◆ TO DO ◆
Below are the records; tally the lines in them that include the word "found" and reply with the number alone.

---- RAW DATA

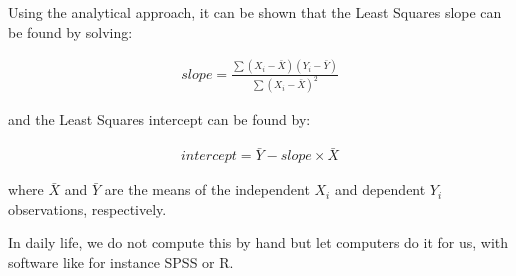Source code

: \documentclass[]{book}\usepackage[]{graphicx}\usepackage[]{color}
\begin{document}
Using the analytical approach, it can be shown that the Least Squares slope can be found by solving:

\begin{eqnarray}
\label{eq:ls_slope}
slope = \frac{\sum(X_i - \bar{X})(Y_i - \bar{Y})}{\sum(X_i - \bar{X})^2}
\end{eqnarray}

and the Least Squares intercept can be found by:

\begin{eqnarray}
intercept = \bar{Y} - slope \times  \bar{X} 
\end{eqnarray}

where $\bar{X}$ and $\bar{Y}$ are the means of the independent $X_i$ and dependent $Y_i$ observations, respectively. 

In daily life, we do not compute this by hand but let computers do it for us, with software like for instance SPSS or R.
\end{document}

--------

◆ TASK ANSWER ◆
2